» What to produce:
Within the records that follow, find every line containing the string "funding". Copy those lines.

(Data entries)
= = = = =
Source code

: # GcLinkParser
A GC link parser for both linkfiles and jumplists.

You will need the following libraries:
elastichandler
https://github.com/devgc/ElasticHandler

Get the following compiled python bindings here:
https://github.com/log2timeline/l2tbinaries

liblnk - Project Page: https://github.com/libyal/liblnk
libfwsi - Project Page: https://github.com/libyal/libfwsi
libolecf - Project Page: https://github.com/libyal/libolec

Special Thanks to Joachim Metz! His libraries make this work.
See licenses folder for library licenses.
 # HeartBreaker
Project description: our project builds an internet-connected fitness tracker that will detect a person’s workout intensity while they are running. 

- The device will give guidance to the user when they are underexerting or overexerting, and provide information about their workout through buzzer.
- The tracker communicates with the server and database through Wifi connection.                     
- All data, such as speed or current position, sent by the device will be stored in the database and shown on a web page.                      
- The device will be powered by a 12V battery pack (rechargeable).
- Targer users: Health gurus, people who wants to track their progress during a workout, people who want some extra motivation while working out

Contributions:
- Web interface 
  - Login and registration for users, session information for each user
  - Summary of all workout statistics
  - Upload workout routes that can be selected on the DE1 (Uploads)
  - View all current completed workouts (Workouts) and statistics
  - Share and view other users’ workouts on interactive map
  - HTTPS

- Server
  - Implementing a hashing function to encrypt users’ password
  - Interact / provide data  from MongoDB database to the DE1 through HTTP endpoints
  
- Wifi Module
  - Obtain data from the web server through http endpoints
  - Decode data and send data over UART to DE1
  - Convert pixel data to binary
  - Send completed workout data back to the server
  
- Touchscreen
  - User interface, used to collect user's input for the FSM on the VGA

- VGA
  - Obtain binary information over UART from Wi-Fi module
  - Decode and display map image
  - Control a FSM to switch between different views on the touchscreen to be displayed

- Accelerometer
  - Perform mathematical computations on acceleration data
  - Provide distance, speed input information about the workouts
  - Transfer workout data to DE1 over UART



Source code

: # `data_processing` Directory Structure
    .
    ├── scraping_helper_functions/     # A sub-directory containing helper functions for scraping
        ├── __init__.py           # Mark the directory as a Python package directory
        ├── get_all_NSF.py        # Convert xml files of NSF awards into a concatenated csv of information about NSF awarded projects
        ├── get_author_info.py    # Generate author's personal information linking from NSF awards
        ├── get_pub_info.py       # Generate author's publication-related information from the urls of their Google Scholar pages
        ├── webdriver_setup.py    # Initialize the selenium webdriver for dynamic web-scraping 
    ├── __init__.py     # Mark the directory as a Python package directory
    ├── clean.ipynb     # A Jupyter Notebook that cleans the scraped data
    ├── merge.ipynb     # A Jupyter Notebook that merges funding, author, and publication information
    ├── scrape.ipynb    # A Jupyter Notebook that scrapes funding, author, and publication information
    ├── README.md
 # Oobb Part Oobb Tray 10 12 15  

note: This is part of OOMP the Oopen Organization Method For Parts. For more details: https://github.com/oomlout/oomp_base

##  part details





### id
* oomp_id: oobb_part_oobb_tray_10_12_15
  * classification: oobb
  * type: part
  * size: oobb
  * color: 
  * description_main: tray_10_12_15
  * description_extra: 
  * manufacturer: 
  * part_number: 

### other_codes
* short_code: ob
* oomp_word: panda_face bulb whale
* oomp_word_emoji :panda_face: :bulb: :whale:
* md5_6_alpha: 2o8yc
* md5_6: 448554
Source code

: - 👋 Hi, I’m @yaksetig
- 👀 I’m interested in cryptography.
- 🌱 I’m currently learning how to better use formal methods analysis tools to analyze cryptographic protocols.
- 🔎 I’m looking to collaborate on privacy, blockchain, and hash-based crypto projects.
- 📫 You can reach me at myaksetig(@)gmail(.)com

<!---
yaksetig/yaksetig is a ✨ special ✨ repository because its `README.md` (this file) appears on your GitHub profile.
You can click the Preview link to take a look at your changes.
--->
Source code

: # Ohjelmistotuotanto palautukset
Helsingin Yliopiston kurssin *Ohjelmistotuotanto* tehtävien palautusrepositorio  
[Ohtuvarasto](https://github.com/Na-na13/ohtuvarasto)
= = = = =
» Finished exercise:
    ├── merge.ipynb     # A Jupyter Notebook that merges funding, author, and publication information
    ├── scrape.ipynb    # A Jupyter Notebook that scrapes funding, author, and publication information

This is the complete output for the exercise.